Remember when you were a kid and you'd have your birthday party? You usually had a blast, running around the yard with your friends, your mom made some watered down Kool-Aid or Hawaiian Punch, you ate hot dogs with some plain potato chips for lunch, and then out came your cake-- probably something your mom made (with the help of Betty Crocker) or a grocery store bakery cake with the requisite frosting roses. Decorations were some crepe paper streamers, a paper table cloth emblazoned with HAPPY BIRTHDAY and that same HAPPY BIRTHDAY banner that your parents busted out for every birthday for every person in your family. Planned activities, if there were any, were along the lines of a 3-legged or potato sack race.
And your party was AWESOME, right?
But now thanks in large part to Pinterest, the pressure is on to create birthday parties worthy of a 4 page spread in Martha Stewart Living. Over the top theme parties are no longer the realm of the Candy Spellings of the world, oh nooooo, now all us regular moms have to throw them too. And then blog about that shit.

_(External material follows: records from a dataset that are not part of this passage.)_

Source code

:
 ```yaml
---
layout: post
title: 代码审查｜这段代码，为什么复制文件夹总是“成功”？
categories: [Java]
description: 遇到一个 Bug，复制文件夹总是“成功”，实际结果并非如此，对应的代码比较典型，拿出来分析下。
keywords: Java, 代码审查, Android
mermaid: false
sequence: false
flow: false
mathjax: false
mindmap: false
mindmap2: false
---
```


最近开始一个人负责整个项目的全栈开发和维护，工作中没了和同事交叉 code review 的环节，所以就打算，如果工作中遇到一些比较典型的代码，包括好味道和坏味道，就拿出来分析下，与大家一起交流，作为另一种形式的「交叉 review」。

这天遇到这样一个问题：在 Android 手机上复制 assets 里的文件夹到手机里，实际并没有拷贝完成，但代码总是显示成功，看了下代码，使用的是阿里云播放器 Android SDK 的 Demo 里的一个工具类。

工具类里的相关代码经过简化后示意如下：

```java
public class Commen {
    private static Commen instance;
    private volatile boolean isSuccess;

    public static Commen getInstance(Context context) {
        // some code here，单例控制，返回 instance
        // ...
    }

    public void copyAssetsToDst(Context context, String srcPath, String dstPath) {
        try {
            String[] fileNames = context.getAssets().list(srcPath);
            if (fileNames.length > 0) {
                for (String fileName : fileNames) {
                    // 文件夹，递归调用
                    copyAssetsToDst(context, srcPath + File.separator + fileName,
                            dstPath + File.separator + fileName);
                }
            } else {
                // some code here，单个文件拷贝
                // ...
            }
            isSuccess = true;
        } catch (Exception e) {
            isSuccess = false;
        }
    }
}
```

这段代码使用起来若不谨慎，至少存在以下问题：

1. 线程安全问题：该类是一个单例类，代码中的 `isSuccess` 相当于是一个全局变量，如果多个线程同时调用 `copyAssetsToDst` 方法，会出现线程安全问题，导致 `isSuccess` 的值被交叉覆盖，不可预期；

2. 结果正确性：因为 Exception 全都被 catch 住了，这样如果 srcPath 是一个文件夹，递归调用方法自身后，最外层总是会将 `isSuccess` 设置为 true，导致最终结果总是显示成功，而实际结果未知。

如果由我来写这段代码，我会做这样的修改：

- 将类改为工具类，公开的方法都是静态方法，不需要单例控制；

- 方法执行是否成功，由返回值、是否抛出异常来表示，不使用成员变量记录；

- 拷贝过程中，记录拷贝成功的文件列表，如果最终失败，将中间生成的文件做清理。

According to my vast Pinterest research, I have learned that every party needs:
- A theme. NO, not just "Mickey Mouse," but "MICKEY MOUSETOPIA" or "AMAZING MATTHEW'S MIGHTY MICKEY MOUSE-TASTIC PARTY EXTRAVAGANZA"
- A "treats" table, covered in at least 15 yards of fabric you purchased just for the party (but no worries, you're so crafty you'll just turn that fabric into commemorative wall art and throw pillows that your child will treasure for always). Behind the treats table, you must also have a backdrop of some kind (though it must include a pennant banner with your child's name on it). On the table you must have no less that 28 types of sweet treats, all labelled with adorable thematic name cards-- You may not call them "malt balls" you must call them "Miska, Mooska, Malted Balls." Items on this table must be on antique cake stands at varying levels for maximum appeal.
- You must provide not only cake, but also cake pops, and cupcakes. All of these items must be thematic and gluten free. Preferably from a fancy-schmancy bakery.
- A totes adorbs chalkboard menu of all the thematic foods (so Hot Diggity Dogs and Mickey Mouse Club Sandwiches). This menu MUST look as though a professional chalk artist created it. Bonus points if the frame of the chalkboard is made of vintage barn wood that's paint has been distressed and matches the color scheme of the party.
- Did I mention color scheme? Yup, your party needs that. You may NOT use anything that does not fit within the color scheme
- At LEAST 12 crafts/activity stations. There should be a lot of hand-crafting, such as needlepoint or origami going on here. Perhaps think about renting a loom. What's that? You're getting a bounce house? Wow. Way to not commit to the party. It is like you don't even love your child!
- Personalized treat bags and party hats (No paper. These should be authentic mickey mouse ears from Disneyland) for each guest. The treat bags should be linen and hand embroidered with each guest's name.
- A kid's table decorated with all the thematic crap you can imagine. This should NEVER just be your family patio table and/or dining table. It should be a kid sized table and chairs rented specifically for this occasion. You should have several glass items and as much "authentic" memorabilia as possible.
- The birthday child's name should show up no less than 4,000 times. Because your job as a parent is to ensure your child grows up to be a narcissist.
- Actual flatware, glassware and china. Because nothing says "fun three year old's party" like toddlers and breakable dishes!
Charlie "phoning it in and getting a bounce house" Egan
PS-- Just found a pin about dressing up your band aids with washi tape. File that under "are you shitting me?" They make decorated band aids. I know, because I have 4 boxes of them in my linen closet.